* _What this task involves_
Two lines in the data below mark the range: the one with "combines load and" and the one with "can easily be". Return both, along with every line between them, exactly.

* _Data shown_
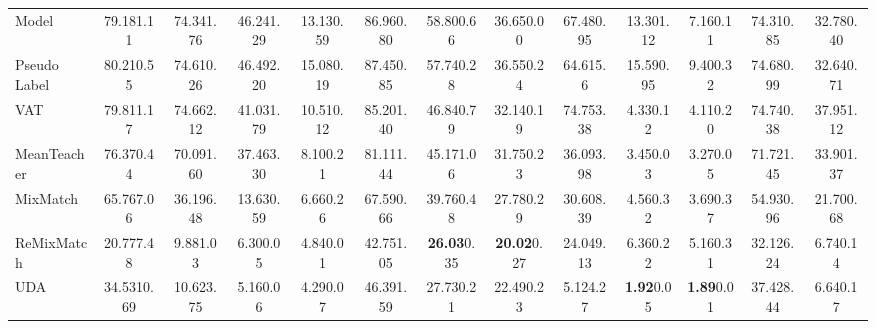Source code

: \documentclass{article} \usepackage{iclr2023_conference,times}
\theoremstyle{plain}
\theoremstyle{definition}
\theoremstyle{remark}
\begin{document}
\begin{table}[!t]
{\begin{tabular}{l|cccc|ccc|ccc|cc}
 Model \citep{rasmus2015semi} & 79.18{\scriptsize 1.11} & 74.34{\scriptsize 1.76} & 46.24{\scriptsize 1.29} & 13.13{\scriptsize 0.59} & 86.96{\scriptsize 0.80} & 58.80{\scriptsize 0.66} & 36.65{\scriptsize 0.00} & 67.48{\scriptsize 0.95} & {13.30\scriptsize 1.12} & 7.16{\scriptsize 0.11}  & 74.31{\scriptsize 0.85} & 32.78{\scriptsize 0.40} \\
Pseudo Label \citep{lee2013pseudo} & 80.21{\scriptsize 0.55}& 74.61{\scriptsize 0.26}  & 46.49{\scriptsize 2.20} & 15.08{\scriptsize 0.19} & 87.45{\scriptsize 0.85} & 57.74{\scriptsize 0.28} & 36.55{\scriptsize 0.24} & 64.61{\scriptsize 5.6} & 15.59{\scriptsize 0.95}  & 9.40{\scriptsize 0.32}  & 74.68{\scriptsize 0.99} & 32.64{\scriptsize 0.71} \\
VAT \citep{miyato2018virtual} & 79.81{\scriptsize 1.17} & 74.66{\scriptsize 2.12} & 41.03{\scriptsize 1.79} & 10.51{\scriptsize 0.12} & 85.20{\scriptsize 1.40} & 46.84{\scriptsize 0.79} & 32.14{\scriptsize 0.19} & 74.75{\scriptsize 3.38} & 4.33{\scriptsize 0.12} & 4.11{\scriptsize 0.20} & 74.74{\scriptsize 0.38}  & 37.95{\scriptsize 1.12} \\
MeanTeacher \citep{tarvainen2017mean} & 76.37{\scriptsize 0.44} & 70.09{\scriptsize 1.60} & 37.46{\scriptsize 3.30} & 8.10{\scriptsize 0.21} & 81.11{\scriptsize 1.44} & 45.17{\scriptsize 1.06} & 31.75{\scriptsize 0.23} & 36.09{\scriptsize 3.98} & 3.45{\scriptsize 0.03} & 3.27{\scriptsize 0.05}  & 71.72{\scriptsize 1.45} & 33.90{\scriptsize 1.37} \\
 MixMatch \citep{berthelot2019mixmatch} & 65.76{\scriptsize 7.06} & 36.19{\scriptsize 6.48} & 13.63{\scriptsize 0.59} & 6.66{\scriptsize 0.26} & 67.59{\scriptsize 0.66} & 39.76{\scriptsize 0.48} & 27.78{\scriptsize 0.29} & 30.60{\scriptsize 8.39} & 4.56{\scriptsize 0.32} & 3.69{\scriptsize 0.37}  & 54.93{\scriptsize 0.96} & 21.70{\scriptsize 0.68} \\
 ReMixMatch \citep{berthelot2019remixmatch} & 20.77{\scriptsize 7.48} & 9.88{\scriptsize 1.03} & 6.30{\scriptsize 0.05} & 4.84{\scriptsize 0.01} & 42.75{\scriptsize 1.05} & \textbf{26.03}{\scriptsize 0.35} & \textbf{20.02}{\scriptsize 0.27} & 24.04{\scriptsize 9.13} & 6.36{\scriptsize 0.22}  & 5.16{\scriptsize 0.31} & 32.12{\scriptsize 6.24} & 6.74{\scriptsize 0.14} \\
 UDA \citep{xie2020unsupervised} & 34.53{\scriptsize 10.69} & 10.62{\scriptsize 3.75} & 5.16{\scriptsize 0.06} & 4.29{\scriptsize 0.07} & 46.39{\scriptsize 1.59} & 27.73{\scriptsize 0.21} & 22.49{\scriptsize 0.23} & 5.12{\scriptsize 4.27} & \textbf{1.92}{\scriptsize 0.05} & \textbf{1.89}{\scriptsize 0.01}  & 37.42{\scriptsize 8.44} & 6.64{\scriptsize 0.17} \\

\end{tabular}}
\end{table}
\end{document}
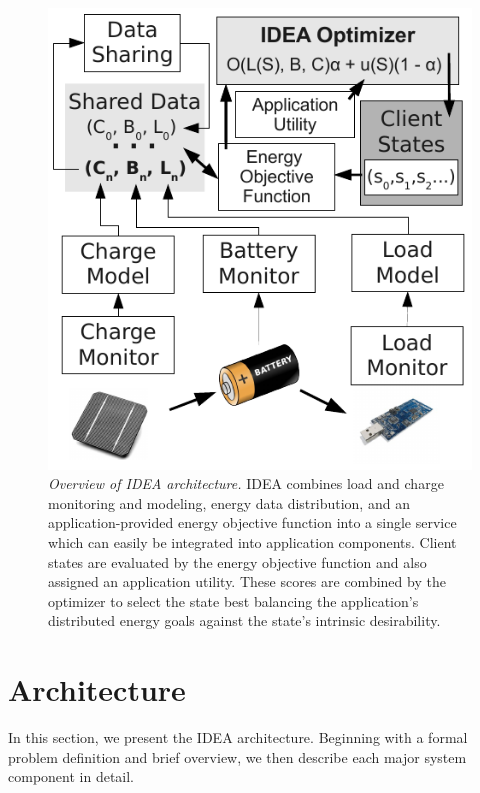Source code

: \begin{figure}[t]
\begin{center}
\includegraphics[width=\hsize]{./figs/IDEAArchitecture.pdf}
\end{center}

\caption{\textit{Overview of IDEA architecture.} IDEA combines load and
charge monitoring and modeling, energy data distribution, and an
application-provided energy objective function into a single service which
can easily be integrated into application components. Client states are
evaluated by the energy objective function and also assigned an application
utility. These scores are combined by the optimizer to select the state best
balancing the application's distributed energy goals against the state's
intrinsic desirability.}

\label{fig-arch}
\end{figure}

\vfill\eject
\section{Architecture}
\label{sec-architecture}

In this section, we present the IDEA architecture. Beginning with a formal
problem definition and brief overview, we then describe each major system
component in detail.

* _Answer below_
\caption{\textit{Overview of IDEA architecture.} IDEA combines load and
charge monitoring and modeling, energy data distribution, and an
application-provided energy objective function into a single service which
can easily be integrated into application components. Client states are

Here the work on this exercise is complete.